I don’t know where I’m going with this one, but I just need to remember to hold on tightly to what I have, be present, take care of myself, and, also, lower your expectations—it’s amazing how happy you can be when you don’t leave room to be let down. I don’t think that’s a sad sentiment, although it does sound kinda sad. I just really have been expecting a lot of myself these days and end up crushed by a bar I set too far out of reach. So, I don’t have any hard goals for next year, just to keep journalling, hold love tightly, expect less, and try to keep creating.

It’s been a fucking year. But I’m really proud of everyone around me, making it through in their own style, many with grace and humility. To you (my friends and family and everyone), thank you, because you have been an inspiration to me and a glimpse of light when I am so often lost in the dark.

See ya tomorrow.

28 I feel like I escaped death today. Which is weird, because technically speaking we were really not in much danger.
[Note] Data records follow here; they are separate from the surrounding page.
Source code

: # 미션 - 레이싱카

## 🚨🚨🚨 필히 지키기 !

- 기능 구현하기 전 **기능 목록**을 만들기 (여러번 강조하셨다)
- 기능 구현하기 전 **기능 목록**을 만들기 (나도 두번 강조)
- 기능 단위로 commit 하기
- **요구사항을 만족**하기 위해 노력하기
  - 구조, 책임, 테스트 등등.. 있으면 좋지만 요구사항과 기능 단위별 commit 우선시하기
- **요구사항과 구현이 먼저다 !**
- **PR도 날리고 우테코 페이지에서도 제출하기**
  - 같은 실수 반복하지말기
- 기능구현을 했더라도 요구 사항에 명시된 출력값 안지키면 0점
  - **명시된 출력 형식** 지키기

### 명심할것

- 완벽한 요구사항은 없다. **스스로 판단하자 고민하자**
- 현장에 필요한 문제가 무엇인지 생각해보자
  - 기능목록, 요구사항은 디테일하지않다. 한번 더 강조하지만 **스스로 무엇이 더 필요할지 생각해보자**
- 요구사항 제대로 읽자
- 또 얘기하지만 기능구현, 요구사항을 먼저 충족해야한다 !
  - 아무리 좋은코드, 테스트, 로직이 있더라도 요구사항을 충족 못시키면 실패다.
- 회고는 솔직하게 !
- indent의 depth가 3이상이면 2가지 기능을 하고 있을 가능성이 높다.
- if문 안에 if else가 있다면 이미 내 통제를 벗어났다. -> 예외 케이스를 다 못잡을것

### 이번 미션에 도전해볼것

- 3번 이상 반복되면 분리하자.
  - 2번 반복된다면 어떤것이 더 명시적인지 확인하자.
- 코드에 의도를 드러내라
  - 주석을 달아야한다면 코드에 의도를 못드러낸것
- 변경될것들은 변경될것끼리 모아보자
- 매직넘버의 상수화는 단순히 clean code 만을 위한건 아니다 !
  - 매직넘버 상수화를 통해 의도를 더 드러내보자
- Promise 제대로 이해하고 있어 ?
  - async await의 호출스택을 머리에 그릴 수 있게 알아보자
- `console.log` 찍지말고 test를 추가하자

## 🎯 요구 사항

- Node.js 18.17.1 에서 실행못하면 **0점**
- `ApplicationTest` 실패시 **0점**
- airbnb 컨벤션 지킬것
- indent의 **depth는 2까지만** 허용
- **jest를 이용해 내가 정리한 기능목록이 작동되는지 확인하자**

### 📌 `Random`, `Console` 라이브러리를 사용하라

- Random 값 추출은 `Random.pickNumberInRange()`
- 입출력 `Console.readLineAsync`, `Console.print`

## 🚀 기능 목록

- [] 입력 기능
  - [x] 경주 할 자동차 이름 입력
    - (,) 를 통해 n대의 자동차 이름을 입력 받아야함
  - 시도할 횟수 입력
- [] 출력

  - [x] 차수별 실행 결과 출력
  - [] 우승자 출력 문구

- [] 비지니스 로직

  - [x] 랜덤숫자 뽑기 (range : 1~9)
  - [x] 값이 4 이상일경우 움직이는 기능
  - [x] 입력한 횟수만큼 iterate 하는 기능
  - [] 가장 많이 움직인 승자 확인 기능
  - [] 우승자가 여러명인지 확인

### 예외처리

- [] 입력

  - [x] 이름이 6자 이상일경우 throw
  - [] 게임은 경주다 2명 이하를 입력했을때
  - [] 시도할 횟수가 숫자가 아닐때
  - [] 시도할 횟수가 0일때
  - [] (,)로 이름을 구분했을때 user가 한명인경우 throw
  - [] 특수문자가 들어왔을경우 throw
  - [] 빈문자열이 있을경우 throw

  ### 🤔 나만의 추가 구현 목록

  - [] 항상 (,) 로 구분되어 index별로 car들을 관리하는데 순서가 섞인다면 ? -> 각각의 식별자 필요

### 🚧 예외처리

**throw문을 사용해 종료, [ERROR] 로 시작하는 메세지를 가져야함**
But sitting in the snow, trying to get up, and trying to find my ski pole basket, right below something that felt steep, that felt like potential avalanche terrain, was all it took. I was humbled today. I need a minute, away from risk and mountains. To just sit and be still. What joy does backcountry skiing bring that I don’t have in my every day life? Is this a risk I want to take? I’m really not sure yet, right now I’m just scared.

Looking forward to taking the AAIRE 1 course. It’s time to learn where its safe to fall and where it isn’t. I have no business messing about yet. Fuck.

2 Wow. I guess here we are.

I was around the web recently and this dr. sues quote popped up.

how did it get so late so soon? my goodness how time has flewn. how did it get so late so soon.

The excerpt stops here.